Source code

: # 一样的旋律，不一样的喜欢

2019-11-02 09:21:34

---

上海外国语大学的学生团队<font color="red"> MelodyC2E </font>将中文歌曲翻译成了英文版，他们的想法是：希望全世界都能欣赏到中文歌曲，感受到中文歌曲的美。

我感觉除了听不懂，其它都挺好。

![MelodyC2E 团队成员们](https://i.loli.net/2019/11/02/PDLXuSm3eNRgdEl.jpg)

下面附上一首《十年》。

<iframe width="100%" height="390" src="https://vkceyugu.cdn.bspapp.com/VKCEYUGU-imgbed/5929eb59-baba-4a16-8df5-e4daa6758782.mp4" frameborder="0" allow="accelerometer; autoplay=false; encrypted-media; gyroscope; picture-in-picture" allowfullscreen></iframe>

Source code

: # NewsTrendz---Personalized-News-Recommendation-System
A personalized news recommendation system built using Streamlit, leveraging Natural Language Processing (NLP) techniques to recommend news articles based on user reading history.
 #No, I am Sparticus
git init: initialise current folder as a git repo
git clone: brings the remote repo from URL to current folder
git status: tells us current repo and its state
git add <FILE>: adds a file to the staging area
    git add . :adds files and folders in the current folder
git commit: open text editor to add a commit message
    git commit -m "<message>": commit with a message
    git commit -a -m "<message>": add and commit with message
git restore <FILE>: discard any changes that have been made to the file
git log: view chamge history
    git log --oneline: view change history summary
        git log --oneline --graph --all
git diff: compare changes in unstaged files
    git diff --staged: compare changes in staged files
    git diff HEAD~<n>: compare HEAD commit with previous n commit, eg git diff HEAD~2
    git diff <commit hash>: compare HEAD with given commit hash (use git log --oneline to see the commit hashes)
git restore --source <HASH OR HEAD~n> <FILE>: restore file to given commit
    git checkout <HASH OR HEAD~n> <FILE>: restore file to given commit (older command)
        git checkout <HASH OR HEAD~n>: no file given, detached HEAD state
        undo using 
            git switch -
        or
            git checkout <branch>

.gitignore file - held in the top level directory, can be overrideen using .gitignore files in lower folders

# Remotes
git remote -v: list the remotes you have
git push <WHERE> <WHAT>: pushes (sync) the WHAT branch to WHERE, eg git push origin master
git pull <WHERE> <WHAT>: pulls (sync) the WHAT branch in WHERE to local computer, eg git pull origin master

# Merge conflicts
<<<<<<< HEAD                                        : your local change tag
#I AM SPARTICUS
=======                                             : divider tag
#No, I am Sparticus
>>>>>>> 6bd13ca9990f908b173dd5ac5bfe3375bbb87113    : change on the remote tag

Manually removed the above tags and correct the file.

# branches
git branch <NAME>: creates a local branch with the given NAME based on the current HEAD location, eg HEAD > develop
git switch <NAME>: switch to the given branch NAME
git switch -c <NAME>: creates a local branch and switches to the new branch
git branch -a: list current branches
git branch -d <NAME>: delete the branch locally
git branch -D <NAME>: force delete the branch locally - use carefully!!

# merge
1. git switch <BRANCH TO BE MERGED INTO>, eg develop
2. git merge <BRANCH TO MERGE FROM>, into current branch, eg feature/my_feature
---*---
The answer should be only the number of lines in the data that include "repo".

3